TASK GOAL: Each line of the listing that includes the string "preventDefault" is to be identified and copied.

INFORMATION SUPPLIED:
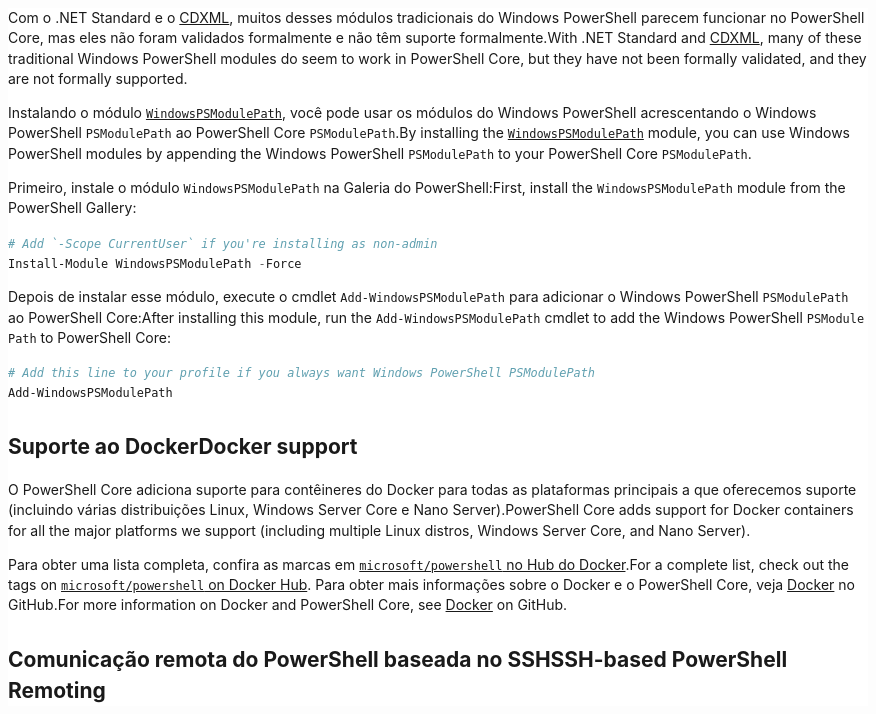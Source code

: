 <span data-ttu-id="dd9f0-210">Com o .NET Standard e o [CDXML][], muitos desses módulos tradicionais do Windows PowerShell parecem funcionar no PowerShell Core, mas eles não foram validados formalmente e não têm suporte formalmente.</span><span class="sxs-lookup"><span data-stu-id="dd9f0-210">With .NET Standard and [CDXML][], many of these traditional Windows PowerShell modules do seem to work in PowerShell Core, but they have not been formally validated, and they are not formally supported.</span></span>

<span data-ttu-id="dd9f0-211">Instalando o módulo [`WindowsPSModulePath`][windowspsmodulepath], você pode usar os módulos do Windows PowerShell acrescentando o Windows PowerShell `PSModulePath` ao PowerShell Core `PSModulePath`.</span><span class="sxs-lookup"><span data-stu-id="dd9f0-211">By installing the [`WindowsPSModulePath`][windowspsmodulepath] module, you can use Windows PowerShell modules by appending the Windows PowerShell `PSModulePath` to your PowerShell Core `PSModulePath`.</span></span>

<span data-ttu-id="dd9f0-212">Primeiro, instale o módulo `WindowsPSModulePath` na Galeria do PowerShell:</span><span class="sxs-lookup"><span data-stu-id="dd9f0-212">First, install the `WindowsPSModulePath` module from the PowerShell Gallery:</span></span>

```powershell
# Add `-Scope CurrentUser` if you're installing as non-admin
Install-Module WindowsPSModulePath -Force
```

<span data-ttu-id="dd9f0-213">Depois de instalar esse módulo, execute o cmdlet `Add-WindowsPSModulePath` para adicionar o Windows PowerShell `PSModulePath` ao PowerShell Core:</span><span class="sxs-lookup"><span data-stu-id="dd9f0-213">After installing this module, run the `Add-WindowsPSModulePath` cmdlet to add the Windows PowerShell `PSModulePath` to PowerShell Core:</span></span>

```powershell
# Add this line to your profile if you always want Windows PowerShell PSModulePath
Add-WindowsPSModulePath
```

## <a name="docker-support"></a><span data-ttu-id="dd9f0-214">Suporte ao Docker</span><span class="sxs-lookup"><span data-stu-id="dd9f0-214">Docker support</span></span>

<span data-ttu-id="dd9f0-215">O PowerShell Core adiciona suporte para contêineres do Docker para todas as plataformas principais a que oferecemos suporte (incluindo várias distribuições Linux, Windows Server Core e Nano Server).</span><span class="sxs-lookup"><span data-stu-id="dd9f0-215">PowerShell Core adds support for Docker containers for all the major platforms we support (including multiple Linux distros, Windows Server Core, and Nano Server).</span></span>

<span data-ttu-id="dd9f0-216">Para obter uma lista completa, confira as marcas em [ `microsoft/powershell` no Hub do Docker][docker-hub].</span><span class="sxs-lookup"><span data-stu-id="dd9f0-216">For a complete list, check out the tags on [`microsoft/powershell` on Docker Hub][docker-hub].</span></span>
<span data-ttu-id="dd9f0-217">Para obter mais informações sobre o Docker e o PowerShell Core, veja [Docker][] no GitHub.</span><span class="sxs-lookup"><span data-stu-id="dd9f0-217">For more information on Docker and PowerShell Core, see [Docker][] on GitHub.</span></span>

## <a name="ssh-based-powershell-remoting"></a><span data-ttu-id="dd9f0-218">Comunicação remota do PowerShell baseada no SSH</span><span class="sxs-lookup"><span data-stu-id="dd9f0-218">SSH-based PowerShell Remoting</span></span>


[github]: https://github.com/PowerShell/PowerShell
[.NET Core 2.0]: https://docs.microsoft.com/dotnet/core/
[.NET Standard]: https://docs.microsoft.com/dotnet/standard/net-standard
[os_log]: https://developer.apple.com/documentation/os/logging
[Syslog]: https://en.wikipedia.org/wiki/Syslog
[ssh-remoting]: ../core-powershell/SSH-Remoting-in-PowerShell-Core.md
[breaking-changes]: breaking-changes-ps6.md
[log de alterações]: https://github.com/PowerShell/PowerShell/tree/master/CHANGELOG.md
[changelog]: https://github.com/PowerShell/PowerShell/tree/master/CHANGELOG.md
[community-dashboard]: https://aka.ms/PSGitHubBI
[telemetry-blog]: https://blogs.msdn.microsoft.com/powershell/2017/01/31/powershell-open-source-community-dashboard/
[.NET Standard]: https://docs.microsoft.com/dotnet/standard/net-standard
[.NET Blog]: https://blogs.msdn.microsoft.com/dotnet/2016/09/26/introducing-net-standard
[YouTube]: https://www.youtube.com/watch?v=YI4MurjfMn8&list=PLRAdsfhKI4OWx321A_pr-7HhRNk7wOLLY
[Perguntas frequentes]: https://github.com/dotnet/standard/blob/master/docs/faq.md
[FAQ]: https://github.com/dotnet/standard/blob/master/docs/faq.md
[CDXML]: https://msdn.microsoft.com/library/jj542525(v=vs.85).aspx
[docker-hub]: https://hub.docker.com/r/microsoft/powershell/
[docker]: https://github.com/PowerShell/PowerShell/tree/master/docker
[windowspsmodulepath]: https://www.powershellgallery.com/packages/WindowsPSModulePath/
[semi-annual]: https://docs.microsoft.com/windows-server/get-started/semi-annual-channel-overview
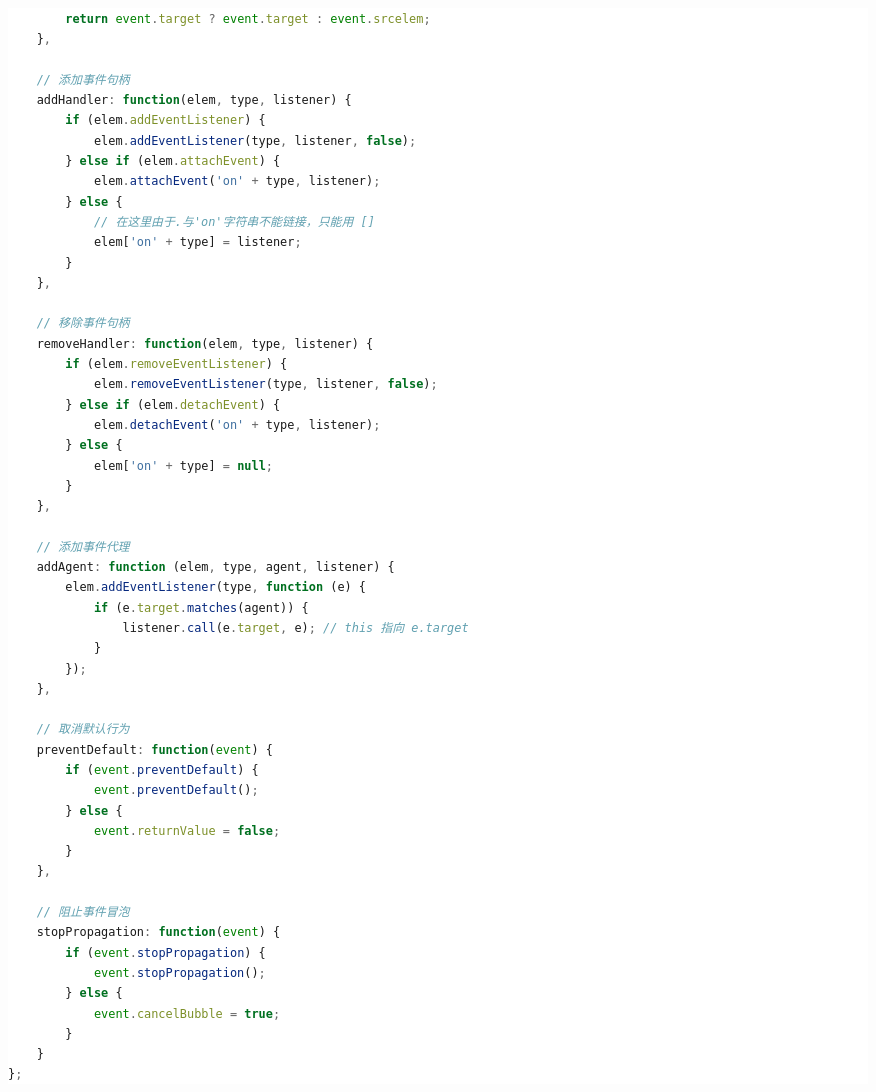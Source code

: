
 ```javascript
        return event.target ? event.target : event.srcelem;
    },

    // 添加事件句柄
    addHandler: function(elem, type, listener) {
        if (elem.addEventListener) {
            elem.addEventListener(type, listener, false);
        } else if (elem.attachEvent) {
            elem.attachEvent('on' + type, listener);
        } else {
            // 在这里由于.与'on'字符串不能链接，只能用 []
            elem['on' + type] = listener;
        }
    },

    // 移除事件句柄
    removeHandler: function(elem, type, listener) {
        if (elem.removeEventListener) {
            elem.removeEventListener(type, listener, false);
        } else if (elem.detachEvent) {
            elem.detachEvent('on' + type, listener);
        } else {
            elem['on' + type] = null;
        }
    },

    // 添加事件代理
    addAgent: function (elem, type, agent, listener) {
        elem.addEventListener(type, function (e) {
            if (e.target.matches(agent)) {
                listener.call(e.target, e); // this 指向 e.target
            }
        });
    },

    // 取消默认行为
    preventDefault: function(event) {
        if (event.preventDefault) {
            event.preventDefault();
        } else {
            event.returnValue = false;
        }
    },

    // 阻止事件冒泡
    stopPropagation: function(event) {
        if (event.stopPropagation) {
            event.stopPropagation();
        } else {
            event.cancelBubble = true;
        }
    }
};
```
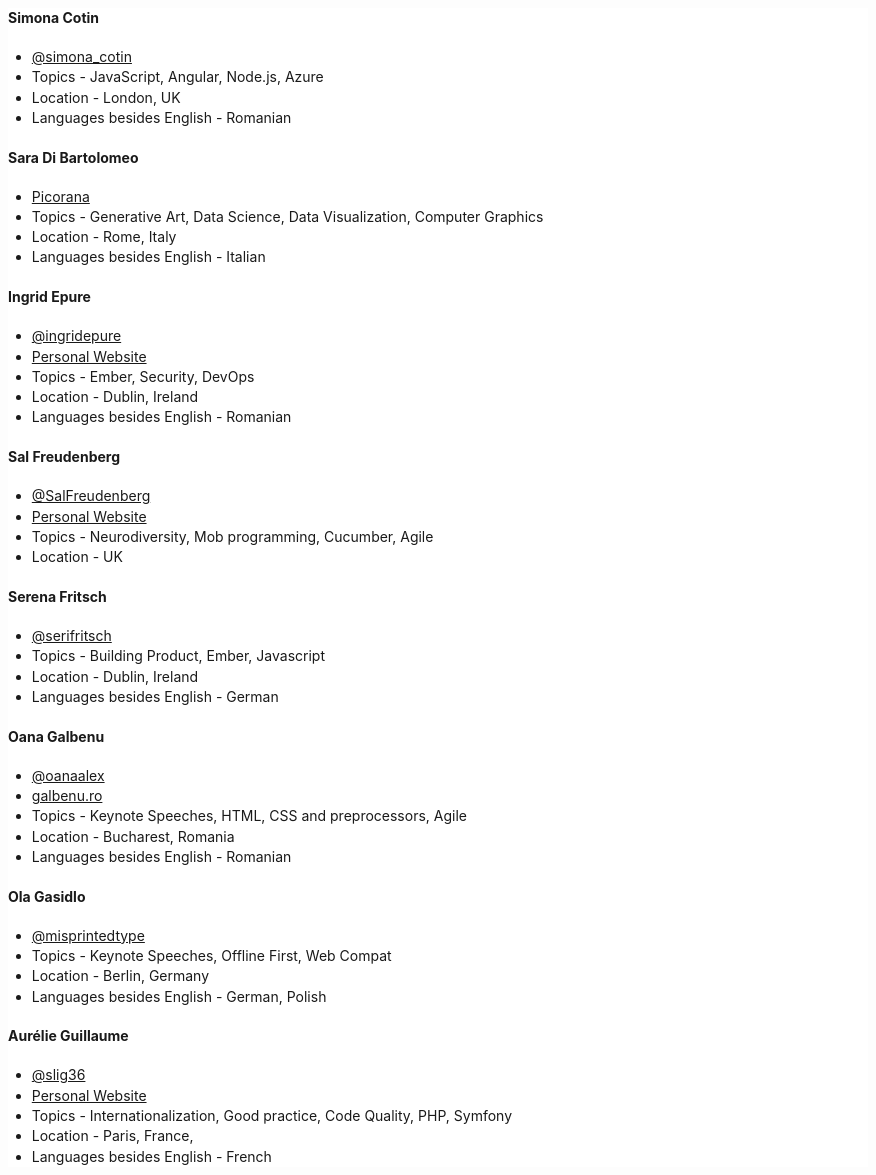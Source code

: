#### Simona Cotin

- [@simona_cotin](http://twitter.com/simona_cotin)
- Topics - JavaScript, Angular, Node.js, Azure
- Location - London, UK
- Languages besides English - Romanian

#### Sara Di Bartolomeo

- [Picorana](https://picorana.github.io/)
- Topics - Generative Art, Data Science, Data Visualization, Computer Graphics
- Location - Rome, Italy
- Languages besides English - Italian

#### Ingrid Epure

- [@ingridepure](https://twitter.com/ingridepure)
- [Personal Website](http://www.storiesinframes.com/)
- Topics - Ember, Security, DevOps
- Location - Dublin, Ireland
- Languages besides English - Romanian

#### Sal Freudenberg

- [@SalFreudenberg](https://twitter.com/SalFreudenberg)
- [Personal Website](https://salfreudenberg.wordpress.com/)
- Topics - Neurodiversity, Mob programming, Cucumber, Agile
- Location - UK

#### Serena Fritsch

- [@serifritsch](https://twitter.com/serifritsch)
- Topics - Building Product, Ember, Javascript
- Location - Dublin, Ireland
- Languages besides English - German

#### Oana Galbenu

- [@oanaalex](https://twitter.com/oanaalex)
- [galbenu.ro](http://galbenu.ro/)
- Topics - Keynote Speeches, HTML, CSS and preprocessors, Agile
- Location - Bucharest, Romania
- Languages besides English - Romanian

#### Ola Gasidlo

- [@misprintedtype](http://twitter.com/misprintedtype)
- Topics - Keynote Speeches, Offline First, Web Compat
- Location - Berlin, Germany
- Languages besides English - German, Polish

#### Aurélie Guillaume

- [@slig36](https://twitter.com/slig36)
- [Personal Website](http://www.aurelie-guillaume.fr)
- Topics - Internationalization, Good practice, Code Quality, PHP, Symfony
- Location - Paris, France,
- Languages besides English - French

ANSWER TO THE EXERCISE:
    preventDefault: function(event) {
        if (event.preventDefault) {
            event.preventDefault();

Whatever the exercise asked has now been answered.